--- DATA FOR REVIEW Enclosed Below ---

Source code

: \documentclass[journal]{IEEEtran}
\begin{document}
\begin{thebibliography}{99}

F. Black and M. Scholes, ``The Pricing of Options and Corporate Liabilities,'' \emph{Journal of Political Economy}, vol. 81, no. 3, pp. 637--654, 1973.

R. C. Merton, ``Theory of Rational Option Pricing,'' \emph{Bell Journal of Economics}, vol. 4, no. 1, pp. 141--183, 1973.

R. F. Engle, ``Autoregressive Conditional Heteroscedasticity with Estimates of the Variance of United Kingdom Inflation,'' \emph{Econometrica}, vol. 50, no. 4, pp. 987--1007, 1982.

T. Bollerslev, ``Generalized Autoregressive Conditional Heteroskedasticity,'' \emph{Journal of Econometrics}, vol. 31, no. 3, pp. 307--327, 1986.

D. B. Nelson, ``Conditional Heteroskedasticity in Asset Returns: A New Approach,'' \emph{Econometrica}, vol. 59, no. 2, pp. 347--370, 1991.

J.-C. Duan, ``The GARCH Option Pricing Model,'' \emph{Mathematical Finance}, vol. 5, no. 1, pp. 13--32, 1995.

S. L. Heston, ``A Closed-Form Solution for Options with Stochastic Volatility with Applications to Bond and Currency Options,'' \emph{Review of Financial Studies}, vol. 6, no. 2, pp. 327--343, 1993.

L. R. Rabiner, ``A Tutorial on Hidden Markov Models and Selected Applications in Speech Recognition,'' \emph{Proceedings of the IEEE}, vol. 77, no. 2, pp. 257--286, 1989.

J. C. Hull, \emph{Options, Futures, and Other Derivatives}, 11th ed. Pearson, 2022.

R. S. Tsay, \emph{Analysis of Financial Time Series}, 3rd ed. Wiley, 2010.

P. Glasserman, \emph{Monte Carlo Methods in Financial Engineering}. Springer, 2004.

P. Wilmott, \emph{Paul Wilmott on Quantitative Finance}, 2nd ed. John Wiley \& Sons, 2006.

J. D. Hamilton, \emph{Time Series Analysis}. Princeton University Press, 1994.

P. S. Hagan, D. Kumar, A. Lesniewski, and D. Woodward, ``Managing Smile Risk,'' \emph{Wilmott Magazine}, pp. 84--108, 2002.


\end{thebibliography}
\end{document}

--- End of Enclosed DATA FOR REVIEW ---

> [THE TASK]: Using the entries above, find all lines with "Wiley". Copy them.

> [OUTPUT]:
R. S. Tsay, \emph{Analysis of Financial Time Series}, 3rd ed. Wiley, 2010.
P. Wilmott, \emph{Paul Wilmott on Quantitative Finance}, 2nd ed. John Wiley \& Sons, 2006.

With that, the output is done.